Today, Ian 'Clunckhead' Smiff, the man who makes even a retarded Orangutan look three quarters intelligent, announced a whole slew of upcoming Draconian benefit cuts.
Having rushed off to the toilet to change his incontinent pad due to the overall excitement of it all, Smiffy appears to have overlooked a number of vital loopholes in his barnstorming scheme.
Firtsly, due to the existing 'oooman rights' Act he, or his cronies have very little chance of 'forcing' the shameless brigade into doing anything, least of all unpaid work! Cut off their benefits he threatens-no shit-with law and order now non-existent in the UK crime will go into warp speed. Those deprived of money will merely take what they want, either by shoplifting or mugging with no fear of arrest, due in no small part to Police numbers having been drastically cut.

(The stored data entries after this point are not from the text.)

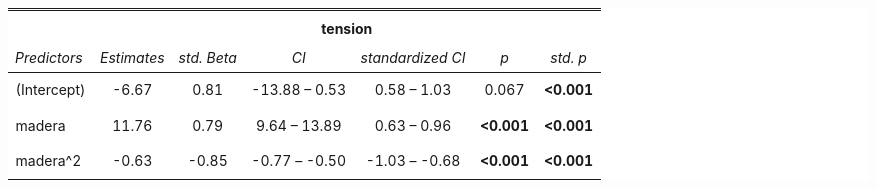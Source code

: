 <table style="border-collapse:collapse; border:none;">
<tr>
<th style="border-top: double; text-align:center; font-style:normal; font-weight:bold; padding:0.2cm;  text-align:left; ">&nbsp;</th>
<th colspan="6" style="border-top: double; text-align:center; font-style:normal; font-weight:bold; padding:0.2cm; ">tension</th>
</tr>
<tr>
<td style=" text-align:center; border-bottom:1px solid; font-style:italic; font-weight:normal;  text-align:left; ">Predictors</td>
<td style=" text-align:center; border-bottom:1px solid; font-style:italic; font-weight:normal;  ">Estimates</td>
<td style=" text-align:center; border-bottom:1px solid; font-style:italic; font-weight:normal;  ">std. Beta</td>
<td style=" text-align:center; border-bottom:1px solid; font-style:italic; font-weight:normal;  ">CI</td>
<td style=" text-align:center; border-bottom:1px solid; font-style:italic; font-weight:normal;  ">standardized CI</td>
<td style=" text-align:center; border-bottom:1px solid; font-style:italic; font-weight:normal;  ">p</td>
<td style=" text-align:center; border-bottom:1px solid; font-style:italic; font-weight:normal;  col7">std. p</td>
</tr>
<tr>
<td style=" padding:0.2cm; text-align:left; vertical-align:top; text-align:left; ">(Intercept)</td>
<td style=" padding:0.2cm; text-align:left; vertical-align:top; text-align:center;  ">&#45;6.67</td>
<td style=" padding:0.2cm; text-align:left; vertical-align:top; text-align:center;  ">0.81</td>
<td style=" padding:0.2cm; text-align:left; vertical-align:top; text-align:center;  ">&#45;13.88&nbsp;&ndash;&nbsp;0.53</td>
<td style=" padding:0.2cm; text-align:left; vertical-align:top; text-align:center;  ">0.58&nbsp;&ndash;&nbsp;1.03</td>
<td style=" padding:0.2cm; text-align:left; vertical-align:top; text-align:center;  ">0.067</td>
<td style=" padding:0.2cm; text-align:left; vertical-align:top; text-align:center;  col7"><strong>&lt;0.001</strong></td>
</tr>
<tr>
<td style=" padding:0.2cm; text-align:left; vertical-align:top; text-align:left; ">madera</td>
<td style=" padding:0.2cm; text-align:left; vertical-align:top; text-align:center;  ">11.76</td>
<td style=" padding:0.2cm; text-align:left; vertical-align:top; text-align:center;  ">0.79</td>
<td style=" padding:0.2cm; text-align:left; vertical-align:top; text-align:center;  ">9.64&nbsp;&ndash;&nbsp;13.89</td>
<td style=" padding:0.2cm; text-align:left; vertical-align:top; text-align:center;  ">0.63&nbsp;&ndash;&nbsp;0.96</td>
<td style=" padding:0.2cm; text-align:left; vertical-align:top; text-align:center;  "><strong>&lt;0.001</strong></td>
<td style=" padding:0.2cm; text-align:left; vertical-align:top; text-align:center;  col7"><strong>&lt;0.001</strong></td>
</tr>
<tr>
<td style=" padding:0.2cm; text-align:left; vertical-align:top; text-align:left; ">madera^2</td>
<td style=" padding:0.2cm; text-align:left; vertical-align:top; text-align:center;  ">&#45;0.63</td>
<td style=" padding:0.2cm; text-align:left; vertical-align:top; text-align:center;  ">&#45;0.85</td>
<td style=" padding:0.2cm; text-align:left; vertical-align:top; text-align:center;  ">&#45;0.77&nbsp;&ndash;&nbsp;-0.50</td>
<td style=" padding:0.2cm; text-align:left; vertical-align:top; text-align:center;  ">&#45;1.03&nbsp;&ndash;&nbsp;-0.68</td>
<td style=" padding:0.2cm; text-align:left; vertical-align:top; text-align:center;  "><strong>&lt;0.001</strong></td>
<td style=" padding:0.2cm; text-align:left; vertical-align:top; text-align:center;  col7"><strong>&lt;0.001</strong></td>
</tr>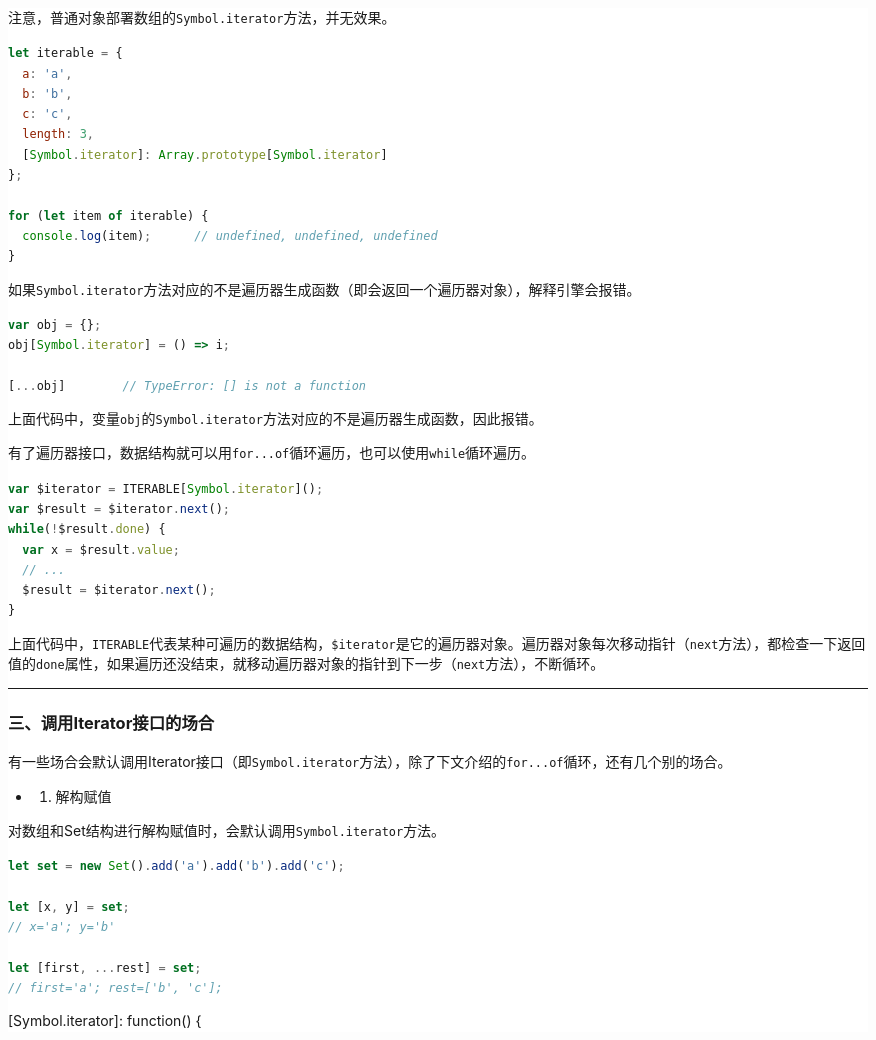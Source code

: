 注意，普通对象部署数组的`Symbol.iterator`方法，并无效果。

```js
let iterable = {
  a: 'a',
  b: 'b',
  c: 'c',
  length: 3,
  [Symbol.iterator]: Array.prototype[Symbol.iterator]
};

for (let item of iterable) {
  console.log(item);      // undefined, undefined, undefined
}
```

如果`Symbol.iterator`方法对应的不是遍历器生成函数（即会返回一个遍历器对象），解释引擎会报错。

```js
var obj = {};
obj[Symbol.iterator] = () => i;

[...obj]        // TypeError: [] is not a function
```

上面代码中，变量`obj`的`Symbol.iterator`方法对应的不是遍历器生成函数，因此报错。

有了遍历器接口，数据结构就可以用`for...of`循环遍历，也可以使用`while`循环遍历。

```js
var $iterator = ITERABLE[Symbol.iterator]();
var $result = $iterator.next();
while(!$result.done) {
  var x = $result.value;
  // ...
  $result = $iterator.next();
}
```

上面代码中，`ITERABLE`代表某种可遍历的数据结构，`$iterator`是它的遍历器对象。遍历器对象每次移动指针（`next`方法），都检查一下返回值的`done`属性，如果遍历还没结束，就移动遍历器对象的指针到下一步（`next`方法），不断循环。

---

### 三、调用Iterator接口的场合

有一些场合会默认调用Iterator接口（即`Symbol.iterator`方法），除了下文介绍的`for...of`循环，还有几个别的场合。

* 1) 解构赋值

对数组和Set结构进行解构赋值时，会默认调用`Symbol.iterator`方法。

```js
let set = new Set().add('a').add('b').add('c');

let [x, y] = set;
// x='a'; y='b'

let [first, ...rest] = set;
// first='a'; rest=['b', 'c'];
```


  [Symbol.iterator]: function() {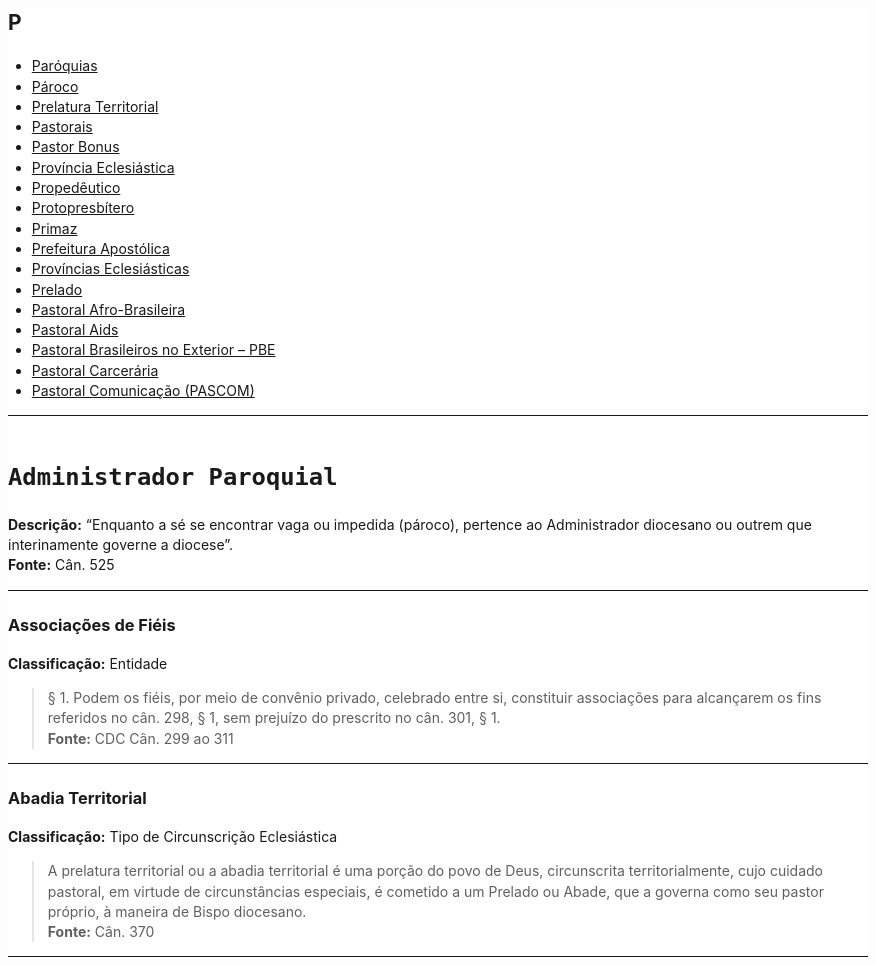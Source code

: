   ## P
- [Paróquias](#paróquias)
- [Pároco](#pároco)
- [Prelatura Territorial](#prelatura-territorial)
- [Pastorais](#pastorais)
- [Pastor Bonus](#pastor-bonus)
- [Província Eclesiástica](#província-eclesiástica)
- [Propedêutico](#propedêutico)
- [Protopresbítero](#protopresbítero)
- [Primaz](#primaz)
- [Prefeitura Apostólica](#prefeitura-apostólica)
- [Províncias Eclesiásticas](#províncias-eclesiásticas)
- [Prelado](#prelado)
- [Pastoral Afro-Brasileira](#pastoral-afro-brasileira)
- [Pastoral Aids](#pastoral-aids)
- [Pastoral Brasileiros no Exterior – PBE](#pastoral-brasileiros-no-exterior--pbe)
- [Pastoral Carcerária](#pastoral-carcerária)
- [Pastoral Comunicação (PASCOM)](#pastoral-comunicação-pascom)




---

# `Administrador Paroquial` <a id="administrador-paroquial"></a>

**Descrição:** “Enquanto a sé se encontrar vaga ou impedida (pároco), pertence ao Administrador diocesano ou outrem que interinamente governe a diocese”.  
**Fonte:** Cân. 525

---

### Associações de Fiéis <a id="associacoes-de-fieis"></a>  
**Classificação:** Entidade

> § 1. Podem os fiéis, por meio de convênio privado, celebrado entre si, constituir associações para alcançarem os fins referidos no cân. 298, § 1, sem prejuízo do prescrito no cân. 301, § 1.  
**Fonte:** CDC Cân. 299 ao 311

---

### Abadia Territorial <a id="abadia-territorial"></a>  
**Classificação:** Tipo de Circunscrição Eclesiástica

> A prelatura territorial ou a abadia territorial é uma porção do povo de Deus, circunscrita territorialmente, cujo cuidado pastoral, em virtude de circunstâncias especiais, é cometido a um Prelado ou Abade, que a governa como seu pastor próprio, à maneira de Bispo diocesano.  
**Fonte:** Cân. 370

---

Those unemployed lucky enough to have a tribe of kids will continue to be pissing in beer as they are covered by the bloody child act, hence they continue to breed like Duracell rabbits!
Allied to this, with overflowing prisons and no room for this upcoming epidemic 'what yer gonna do'....a nice bit of community service already my life?...tea and biscuits anyone?
Basically, as most of these changes do not kick in until 2013 and with the Coalition Governments current track record barely worth one off the wrist, 'Clunkhead' and his mates may well end up being hoisted by their own petard and find themselves unemployed by that date! "See you down the Jobcentre chaps!"